◆ **Task to complete**:
Count the lines below with the string "looking" in them. Only the number should be given.
- - -
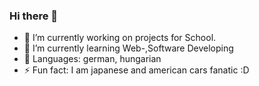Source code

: ### Hi there 👋

<!--
**Bratpfanne92/Bratpfanne92** is a ✨ _special_ ✨ repository because its `README.md` (this file) appears on your GitHub profile.

Here are some ideas to get you started:

- 🔭 I’m currently working on ...
- 🌱 I’m currently learning ...
- 👯 I’m looking to collaborate on ...
- 🤔 I’m looking for help with ...
- 💬 Ask me about ...
- 📫 How to reach me: ...
- 😄 Pronouns: ...
- ⚡ Fun fact: ...
-->
- 🔭 I’m currently working on projects for School.
- 🌱 I’m currently learning Web-,Software Developing
- 💬 Languages: german, hungarian
-  ⚡ Fun fact: I am japanese and american cars fanatic :D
- - -
◆ **Expected answer**:
2